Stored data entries

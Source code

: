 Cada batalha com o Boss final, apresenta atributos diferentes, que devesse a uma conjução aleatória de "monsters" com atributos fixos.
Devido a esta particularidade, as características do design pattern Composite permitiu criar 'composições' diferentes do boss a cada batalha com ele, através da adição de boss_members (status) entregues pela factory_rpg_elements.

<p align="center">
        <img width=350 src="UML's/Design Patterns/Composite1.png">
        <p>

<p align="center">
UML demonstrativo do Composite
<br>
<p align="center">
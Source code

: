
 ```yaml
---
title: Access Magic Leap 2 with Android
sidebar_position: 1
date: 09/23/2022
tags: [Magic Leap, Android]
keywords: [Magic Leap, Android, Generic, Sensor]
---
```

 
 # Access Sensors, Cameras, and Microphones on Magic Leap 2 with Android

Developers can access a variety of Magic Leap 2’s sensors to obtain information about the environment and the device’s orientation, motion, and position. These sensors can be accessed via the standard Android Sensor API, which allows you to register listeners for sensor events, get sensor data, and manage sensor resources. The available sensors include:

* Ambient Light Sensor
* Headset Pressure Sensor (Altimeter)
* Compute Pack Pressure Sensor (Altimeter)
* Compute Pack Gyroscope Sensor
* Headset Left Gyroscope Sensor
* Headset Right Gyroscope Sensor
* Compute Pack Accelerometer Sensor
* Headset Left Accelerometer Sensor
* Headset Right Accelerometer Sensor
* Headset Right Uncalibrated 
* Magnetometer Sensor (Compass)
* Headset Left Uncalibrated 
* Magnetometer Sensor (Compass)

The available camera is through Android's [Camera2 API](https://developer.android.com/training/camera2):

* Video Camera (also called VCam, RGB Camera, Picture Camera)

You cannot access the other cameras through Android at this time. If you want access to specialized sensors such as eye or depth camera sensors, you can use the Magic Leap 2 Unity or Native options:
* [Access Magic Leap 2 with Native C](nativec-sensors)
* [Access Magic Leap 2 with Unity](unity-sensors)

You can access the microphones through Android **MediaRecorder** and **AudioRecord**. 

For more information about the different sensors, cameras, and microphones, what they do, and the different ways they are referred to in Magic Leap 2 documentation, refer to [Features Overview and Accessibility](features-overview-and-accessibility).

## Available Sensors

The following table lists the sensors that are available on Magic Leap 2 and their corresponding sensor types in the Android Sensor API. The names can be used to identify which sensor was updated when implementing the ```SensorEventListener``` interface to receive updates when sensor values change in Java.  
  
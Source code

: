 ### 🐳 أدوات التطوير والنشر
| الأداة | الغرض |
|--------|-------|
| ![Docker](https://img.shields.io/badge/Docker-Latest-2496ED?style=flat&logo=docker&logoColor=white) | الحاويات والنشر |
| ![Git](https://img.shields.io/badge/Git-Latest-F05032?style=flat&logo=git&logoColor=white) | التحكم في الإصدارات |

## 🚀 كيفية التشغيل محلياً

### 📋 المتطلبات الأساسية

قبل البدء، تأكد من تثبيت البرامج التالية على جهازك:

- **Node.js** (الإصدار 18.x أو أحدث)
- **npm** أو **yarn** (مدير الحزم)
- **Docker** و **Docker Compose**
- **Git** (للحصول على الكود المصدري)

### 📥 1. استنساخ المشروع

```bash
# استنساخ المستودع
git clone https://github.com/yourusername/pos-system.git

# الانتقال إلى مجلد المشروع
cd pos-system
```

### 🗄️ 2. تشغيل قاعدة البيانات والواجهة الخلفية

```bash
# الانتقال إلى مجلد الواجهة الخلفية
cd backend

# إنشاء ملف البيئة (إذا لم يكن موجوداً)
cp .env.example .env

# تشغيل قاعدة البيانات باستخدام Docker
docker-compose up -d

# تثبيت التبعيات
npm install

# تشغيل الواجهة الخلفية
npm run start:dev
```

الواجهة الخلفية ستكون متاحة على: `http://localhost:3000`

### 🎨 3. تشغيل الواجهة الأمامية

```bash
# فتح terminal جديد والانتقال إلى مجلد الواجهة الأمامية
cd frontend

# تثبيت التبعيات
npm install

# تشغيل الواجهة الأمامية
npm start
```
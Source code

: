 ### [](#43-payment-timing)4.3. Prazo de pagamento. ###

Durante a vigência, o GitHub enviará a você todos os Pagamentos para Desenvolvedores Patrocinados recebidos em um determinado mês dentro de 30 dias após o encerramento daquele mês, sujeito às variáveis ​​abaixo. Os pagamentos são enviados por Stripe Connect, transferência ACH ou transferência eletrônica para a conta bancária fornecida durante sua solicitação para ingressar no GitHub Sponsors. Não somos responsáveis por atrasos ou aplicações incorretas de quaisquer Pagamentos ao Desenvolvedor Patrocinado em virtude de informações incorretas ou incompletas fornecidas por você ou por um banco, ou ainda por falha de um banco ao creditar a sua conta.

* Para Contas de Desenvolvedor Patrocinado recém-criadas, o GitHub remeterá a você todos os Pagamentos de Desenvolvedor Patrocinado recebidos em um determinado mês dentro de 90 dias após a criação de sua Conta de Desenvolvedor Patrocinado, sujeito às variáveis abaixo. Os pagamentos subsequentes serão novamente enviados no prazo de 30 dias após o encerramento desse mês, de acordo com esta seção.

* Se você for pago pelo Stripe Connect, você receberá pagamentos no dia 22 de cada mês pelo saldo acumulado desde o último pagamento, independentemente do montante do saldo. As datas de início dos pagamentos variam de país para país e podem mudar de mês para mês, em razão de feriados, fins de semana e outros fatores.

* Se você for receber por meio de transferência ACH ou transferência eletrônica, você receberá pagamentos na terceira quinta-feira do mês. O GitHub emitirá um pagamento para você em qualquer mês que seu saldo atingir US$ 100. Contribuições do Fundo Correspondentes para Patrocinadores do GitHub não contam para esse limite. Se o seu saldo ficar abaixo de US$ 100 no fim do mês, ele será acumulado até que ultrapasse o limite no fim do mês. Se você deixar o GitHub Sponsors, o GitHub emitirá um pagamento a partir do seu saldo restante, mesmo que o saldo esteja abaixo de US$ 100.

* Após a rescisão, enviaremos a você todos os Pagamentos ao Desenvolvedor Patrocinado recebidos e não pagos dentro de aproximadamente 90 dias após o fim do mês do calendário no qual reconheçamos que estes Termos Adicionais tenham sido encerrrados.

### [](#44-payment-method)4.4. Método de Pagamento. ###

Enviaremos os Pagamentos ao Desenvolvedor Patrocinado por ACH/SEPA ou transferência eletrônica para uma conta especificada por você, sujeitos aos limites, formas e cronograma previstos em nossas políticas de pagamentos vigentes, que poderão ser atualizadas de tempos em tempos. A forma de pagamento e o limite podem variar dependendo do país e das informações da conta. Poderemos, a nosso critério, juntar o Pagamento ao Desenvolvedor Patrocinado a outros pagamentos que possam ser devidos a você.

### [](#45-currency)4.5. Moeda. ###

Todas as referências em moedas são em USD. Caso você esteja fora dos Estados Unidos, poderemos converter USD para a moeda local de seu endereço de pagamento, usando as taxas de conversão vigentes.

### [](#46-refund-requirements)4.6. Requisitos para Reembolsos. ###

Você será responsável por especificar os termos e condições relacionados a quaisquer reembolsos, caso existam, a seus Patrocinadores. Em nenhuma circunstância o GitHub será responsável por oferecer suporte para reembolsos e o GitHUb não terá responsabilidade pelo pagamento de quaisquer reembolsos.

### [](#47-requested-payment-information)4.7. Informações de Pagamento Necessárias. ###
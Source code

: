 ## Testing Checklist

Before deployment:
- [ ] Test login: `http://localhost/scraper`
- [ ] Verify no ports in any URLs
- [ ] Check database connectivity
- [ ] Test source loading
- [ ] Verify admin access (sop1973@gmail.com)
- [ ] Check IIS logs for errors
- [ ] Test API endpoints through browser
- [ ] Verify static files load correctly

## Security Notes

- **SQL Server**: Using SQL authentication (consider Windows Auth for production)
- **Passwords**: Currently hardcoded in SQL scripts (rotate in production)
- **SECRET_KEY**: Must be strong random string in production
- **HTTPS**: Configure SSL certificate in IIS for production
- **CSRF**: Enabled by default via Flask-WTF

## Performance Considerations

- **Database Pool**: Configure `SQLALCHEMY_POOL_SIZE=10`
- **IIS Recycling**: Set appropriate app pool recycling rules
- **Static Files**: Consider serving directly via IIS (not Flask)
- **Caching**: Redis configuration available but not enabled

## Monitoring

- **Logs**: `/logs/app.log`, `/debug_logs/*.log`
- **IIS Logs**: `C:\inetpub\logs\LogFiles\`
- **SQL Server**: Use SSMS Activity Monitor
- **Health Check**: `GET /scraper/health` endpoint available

Problem
Starting with the line that contains "## Security Notes", restate every line through the end of the records above, exactly and with no other lines.

Reply
## Security Notes

- **SQL Server**: Using SQL authentication (consider Windows Auth for production)
- **Passwords**: Currently hardcoded in SQL scripts (rotate in production)
- **SECRET_KEY**: Must be strong random string in production
- **HTTPS**: Configure SSL certificate in IIS for production
- **CSRF**: Enabled by default via Flask-WTF

## Performance Considerations

- **Database Pool**: Configure `SQLALCHEMY_POOL_SIZE=10`
- **IIS Recycling**: Set appropriate app pool recycling rules
- **Static Files**: Consider serving directly via IIS (not Flask)
- **Caching**: Redis configuration available but not enabled

## Monitoring

- **Logs**: `/logs/app.log`, `/debug_logs/*.log`
- **IIS Logs**: `C:\inetpub\logs\LogFiles\`
- **SQL Server**: Use SSMS Activity Monitor
- **Health Check**: `GET /scraper/health` endpoint available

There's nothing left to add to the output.